Brasil

Clamor por golpe militar mobiliza bolsonaristas em bloqueios pelo país

02 nov 2022, 9:12 - atualizado em 02 nov 2022, 9:12
Apoiadores do presidente Jair Bolsonaro em Belo Horizonte 01/11/2021 REUTERS/Washington Alves

“Nós não viemos para rua pelo que o presidente ia dizer ou não. Nós viemos porque nós precisamos de uma intervenção”, disse Sandro Rogerio, um dos bolsonaristas que fechavam na tarde desta terça-feira três das quatro faixas da rodovia Castelo Branco, a principal via que liga São Paulo ao sul do Brasil.

O bloqueio na estrada era um dos quase 200 que seguiam ativos no país mesmo após o discurso de Jair Bolsonaro (PL), no qual o presidente não reconheceu a derrota nas urnas para Luiz Inácio Lula da Silva (PT), mas autorizou que o processo de transição para o próximo governo comece e defendeu que as manifestações deveriam respeitar o “direito de ir e vir”.

Sandro Rogerio não pareceu interessado em interpretações da fala do mandatário. Para ele, que se definiu como “patriota”, “nada muda”. “O presidente falando ou não se pronunciando, o povo ia vir para a rua, o caminhoneiro ia vir para rua para continuar aqui até o Exército intervir. Isso no Brasil inteiro”, disse.

“O presidente falou o que ele tinha que falar”, encerrou o manifestante, um dos cerca de 80 integrantes do protesto que resistiam na Castelo Branco após o protesto ser parcialmente dissolvido pela Polícia Militar.

Frases de teor semelhante se repetiram em protestos em outro ponto da Grande São Paulo, em Curitiba e Belo Horizonte, constatou a Reuters.

Em comum, a rejeição absoluta a Lula e pedidos por uma ilegal intervenção das Forças Armadas, que impediria o petista de voltar ao poder em janeiro.

A crença no possível golpe militar se alimenta de uma interpretação equivocada do artigo 142 da Constituição que permitiria uma “intervenção militar”, uma ideia já defendida por Bolsonaro e que é estimulada há anos em círculos do movimento de extrema direita.
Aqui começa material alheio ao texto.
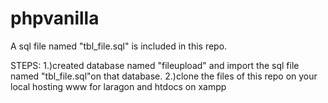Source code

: # phpvanilla

A sql file named "tbl_file.sql" is included in this repo.

STEPS:
1.)created database named "fileupload" and import the sql file named "tbl_file.sql"on that database.
2.)clone the files of this repo on your local hosting www for laragon and htdocs on xampp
O artigo 142 diz que as Forças Armadas estão “sob a autoridade suprema do presidente da República, e destinam-se à defesa da pátria, à garantia dos poderes constitucionais e, por iniciativa de qualquer destes, da lei e da ordem”.

O Supremo Tribunal Federal (STF) já julgou, em diferentes casos, que o artigo não permite a atuação das Forças Armadas como uma espécie de “poder moderador” para restaurar a ordem, mas isso não tem impacto nos pontos de bloqueio e nas redes sociais, estimuladas pela desinformação.

Faixas pedindo “intervenção federal” e “intervenção militar” são vistas nos protestos, a maioria delas em rodovias federais e estaduais, com os casos mais agudos de bloqueio em Mato Grosso do Sul e em Santa Catarina.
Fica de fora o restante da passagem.